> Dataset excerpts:
>>>

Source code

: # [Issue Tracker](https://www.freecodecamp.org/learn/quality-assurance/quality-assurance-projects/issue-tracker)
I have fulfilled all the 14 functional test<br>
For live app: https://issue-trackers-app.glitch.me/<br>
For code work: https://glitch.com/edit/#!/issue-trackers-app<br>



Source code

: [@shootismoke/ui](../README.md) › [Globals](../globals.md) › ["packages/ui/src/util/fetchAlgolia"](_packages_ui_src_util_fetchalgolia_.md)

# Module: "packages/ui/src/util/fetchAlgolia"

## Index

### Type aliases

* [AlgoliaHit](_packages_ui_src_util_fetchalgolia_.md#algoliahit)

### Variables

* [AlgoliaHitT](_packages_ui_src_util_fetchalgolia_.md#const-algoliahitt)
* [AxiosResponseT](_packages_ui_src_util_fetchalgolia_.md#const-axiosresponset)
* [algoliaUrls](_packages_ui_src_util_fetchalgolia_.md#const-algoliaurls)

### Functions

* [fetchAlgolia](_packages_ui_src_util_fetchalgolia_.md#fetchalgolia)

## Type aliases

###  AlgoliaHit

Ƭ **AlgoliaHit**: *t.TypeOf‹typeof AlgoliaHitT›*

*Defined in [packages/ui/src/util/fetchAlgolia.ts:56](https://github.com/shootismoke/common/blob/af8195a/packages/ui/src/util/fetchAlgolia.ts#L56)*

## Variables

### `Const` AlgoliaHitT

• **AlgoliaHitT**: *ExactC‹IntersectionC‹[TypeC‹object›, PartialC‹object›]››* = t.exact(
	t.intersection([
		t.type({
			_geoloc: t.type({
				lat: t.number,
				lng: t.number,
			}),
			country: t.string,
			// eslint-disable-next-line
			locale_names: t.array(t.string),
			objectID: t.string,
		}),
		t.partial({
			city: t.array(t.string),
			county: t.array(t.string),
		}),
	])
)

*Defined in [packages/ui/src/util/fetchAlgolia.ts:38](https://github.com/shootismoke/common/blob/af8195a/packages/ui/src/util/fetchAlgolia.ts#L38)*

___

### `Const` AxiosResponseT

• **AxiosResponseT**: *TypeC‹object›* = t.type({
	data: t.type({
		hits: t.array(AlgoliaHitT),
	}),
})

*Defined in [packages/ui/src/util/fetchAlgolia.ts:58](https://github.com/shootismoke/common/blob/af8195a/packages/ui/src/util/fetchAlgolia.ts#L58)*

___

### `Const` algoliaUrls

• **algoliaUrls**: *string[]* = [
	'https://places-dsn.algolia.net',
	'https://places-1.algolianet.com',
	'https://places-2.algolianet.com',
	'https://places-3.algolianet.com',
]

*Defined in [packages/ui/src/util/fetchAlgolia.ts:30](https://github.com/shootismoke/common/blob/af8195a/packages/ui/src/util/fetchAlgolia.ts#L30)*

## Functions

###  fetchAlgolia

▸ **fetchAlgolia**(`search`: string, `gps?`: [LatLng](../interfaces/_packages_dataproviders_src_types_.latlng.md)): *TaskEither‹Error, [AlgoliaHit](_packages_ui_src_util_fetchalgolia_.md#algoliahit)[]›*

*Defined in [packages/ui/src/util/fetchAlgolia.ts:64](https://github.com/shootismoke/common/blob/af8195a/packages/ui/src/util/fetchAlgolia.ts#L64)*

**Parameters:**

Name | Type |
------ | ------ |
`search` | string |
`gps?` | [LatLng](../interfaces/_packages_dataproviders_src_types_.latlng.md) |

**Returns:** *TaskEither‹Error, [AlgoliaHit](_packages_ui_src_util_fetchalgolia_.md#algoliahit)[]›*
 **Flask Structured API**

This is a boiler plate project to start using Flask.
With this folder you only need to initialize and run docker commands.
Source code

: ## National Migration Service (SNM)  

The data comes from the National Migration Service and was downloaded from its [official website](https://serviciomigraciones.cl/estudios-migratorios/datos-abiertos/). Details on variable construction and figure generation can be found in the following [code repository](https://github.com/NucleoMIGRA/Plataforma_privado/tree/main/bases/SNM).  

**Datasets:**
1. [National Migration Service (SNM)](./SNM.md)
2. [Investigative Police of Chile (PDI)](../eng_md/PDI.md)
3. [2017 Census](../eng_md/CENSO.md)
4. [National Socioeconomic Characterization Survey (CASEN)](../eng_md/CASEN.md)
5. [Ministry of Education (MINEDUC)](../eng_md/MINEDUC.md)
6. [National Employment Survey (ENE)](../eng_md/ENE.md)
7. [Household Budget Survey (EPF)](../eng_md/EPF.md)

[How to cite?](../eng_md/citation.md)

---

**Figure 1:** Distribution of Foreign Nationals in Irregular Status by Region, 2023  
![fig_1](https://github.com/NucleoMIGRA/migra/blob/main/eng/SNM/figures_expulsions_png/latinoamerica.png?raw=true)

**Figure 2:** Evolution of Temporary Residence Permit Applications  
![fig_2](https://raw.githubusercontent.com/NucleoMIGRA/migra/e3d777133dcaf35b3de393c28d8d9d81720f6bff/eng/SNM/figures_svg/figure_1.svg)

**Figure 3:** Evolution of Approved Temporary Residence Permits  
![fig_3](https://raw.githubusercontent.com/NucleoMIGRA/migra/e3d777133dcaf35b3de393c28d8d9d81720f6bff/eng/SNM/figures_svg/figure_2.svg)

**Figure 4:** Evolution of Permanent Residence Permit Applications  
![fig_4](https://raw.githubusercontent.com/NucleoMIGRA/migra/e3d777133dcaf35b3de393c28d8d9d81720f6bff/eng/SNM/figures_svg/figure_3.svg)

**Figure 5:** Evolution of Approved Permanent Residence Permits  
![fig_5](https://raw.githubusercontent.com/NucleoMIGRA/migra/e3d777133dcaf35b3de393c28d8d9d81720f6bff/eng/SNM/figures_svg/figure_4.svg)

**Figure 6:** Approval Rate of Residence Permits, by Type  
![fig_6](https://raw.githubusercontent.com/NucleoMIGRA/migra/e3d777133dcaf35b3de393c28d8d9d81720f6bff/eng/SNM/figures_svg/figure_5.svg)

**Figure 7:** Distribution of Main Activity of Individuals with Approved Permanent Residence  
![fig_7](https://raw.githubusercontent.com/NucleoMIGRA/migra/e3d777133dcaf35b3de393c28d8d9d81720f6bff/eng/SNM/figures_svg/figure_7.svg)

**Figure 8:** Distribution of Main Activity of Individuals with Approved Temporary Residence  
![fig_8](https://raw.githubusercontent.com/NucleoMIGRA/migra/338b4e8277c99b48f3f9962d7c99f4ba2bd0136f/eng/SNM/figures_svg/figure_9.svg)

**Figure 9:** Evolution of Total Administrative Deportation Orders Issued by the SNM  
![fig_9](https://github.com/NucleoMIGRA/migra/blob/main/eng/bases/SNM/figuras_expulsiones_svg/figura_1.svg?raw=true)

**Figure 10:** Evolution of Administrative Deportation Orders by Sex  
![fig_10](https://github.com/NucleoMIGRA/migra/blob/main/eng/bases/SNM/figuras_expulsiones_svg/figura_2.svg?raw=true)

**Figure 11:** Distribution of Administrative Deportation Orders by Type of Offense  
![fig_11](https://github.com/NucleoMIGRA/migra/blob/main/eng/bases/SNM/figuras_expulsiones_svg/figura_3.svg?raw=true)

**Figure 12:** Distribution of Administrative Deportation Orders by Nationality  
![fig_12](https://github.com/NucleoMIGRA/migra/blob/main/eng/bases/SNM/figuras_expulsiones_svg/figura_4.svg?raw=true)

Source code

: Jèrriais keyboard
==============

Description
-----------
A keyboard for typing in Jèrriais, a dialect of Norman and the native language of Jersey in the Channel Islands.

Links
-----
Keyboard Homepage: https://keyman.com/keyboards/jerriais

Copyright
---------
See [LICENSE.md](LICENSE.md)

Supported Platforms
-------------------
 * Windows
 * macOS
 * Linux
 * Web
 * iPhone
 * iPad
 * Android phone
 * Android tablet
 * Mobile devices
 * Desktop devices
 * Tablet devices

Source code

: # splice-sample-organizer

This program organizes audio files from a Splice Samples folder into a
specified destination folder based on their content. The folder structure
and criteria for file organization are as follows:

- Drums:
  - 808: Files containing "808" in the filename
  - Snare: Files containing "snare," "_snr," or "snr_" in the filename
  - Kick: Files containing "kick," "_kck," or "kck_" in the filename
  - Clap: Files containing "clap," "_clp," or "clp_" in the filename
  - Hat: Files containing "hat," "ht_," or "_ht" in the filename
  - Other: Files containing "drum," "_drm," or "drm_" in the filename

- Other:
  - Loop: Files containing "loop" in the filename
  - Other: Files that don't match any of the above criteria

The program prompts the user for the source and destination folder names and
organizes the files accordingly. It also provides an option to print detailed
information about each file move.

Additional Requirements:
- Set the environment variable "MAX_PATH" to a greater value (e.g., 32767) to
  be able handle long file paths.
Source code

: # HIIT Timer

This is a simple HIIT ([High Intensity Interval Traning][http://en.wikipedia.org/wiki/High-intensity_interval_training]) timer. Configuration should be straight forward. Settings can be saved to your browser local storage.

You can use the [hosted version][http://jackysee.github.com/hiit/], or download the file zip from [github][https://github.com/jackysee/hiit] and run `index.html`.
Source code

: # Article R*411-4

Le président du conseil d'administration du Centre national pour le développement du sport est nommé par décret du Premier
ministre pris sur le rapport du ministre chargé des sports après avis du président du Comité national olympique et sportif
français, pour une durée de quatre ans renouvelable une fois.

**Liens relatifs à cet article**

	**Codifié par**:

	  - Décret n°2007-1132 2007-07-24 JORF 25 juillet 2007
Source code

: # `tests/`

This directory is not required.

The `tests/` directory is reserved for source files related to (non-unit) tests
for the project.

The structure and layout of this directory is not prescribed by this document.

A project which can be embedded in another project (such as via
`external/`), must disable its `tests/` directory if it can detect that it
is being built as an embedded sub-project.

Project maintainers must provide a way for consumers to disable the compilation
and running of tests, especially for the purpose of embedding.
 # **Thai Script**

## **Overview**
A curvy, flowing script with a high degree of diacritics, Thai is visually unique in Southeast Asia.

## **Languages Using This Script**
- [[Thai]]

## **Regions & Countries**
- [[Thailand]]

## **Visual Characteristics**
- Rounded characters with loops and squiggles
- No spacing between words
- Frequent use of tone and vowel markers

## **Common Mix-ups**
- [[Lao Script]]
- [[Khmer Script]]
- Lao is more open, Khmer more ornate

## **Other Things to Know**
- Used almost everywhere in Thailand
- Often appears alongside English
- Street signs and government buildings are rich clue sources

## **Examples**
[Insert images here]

<<<

> Problem to solve:
Give exactly, and nothing besides, the lines from the one in which "A curvy, flowing" occurs through the end of the records.

> Answer for the task:
A curvy, flowing script with a high degree of diacritics, Thai is visually unique in Southeast Asia.

## **Languages Using This Script**
- [[Thai]]

## **Regions & Countries**
- [[Thailand]]

## **Visual Characteristics**
- Rounded characters with loops and squiggles
- No spacing between words
- Frequent use of tone and vowel markers

## **Common Mix-ups**
- [[Lao Script]]
- [[Khmer Script]]
- Lao is more open, Khmer more ornate

## **Other Things to Know**
- Used almost everywhere in Thailand
- Often appears alongside English
- Street signs and government buildings are rich clue sources

## **Examples**
[Insert images here]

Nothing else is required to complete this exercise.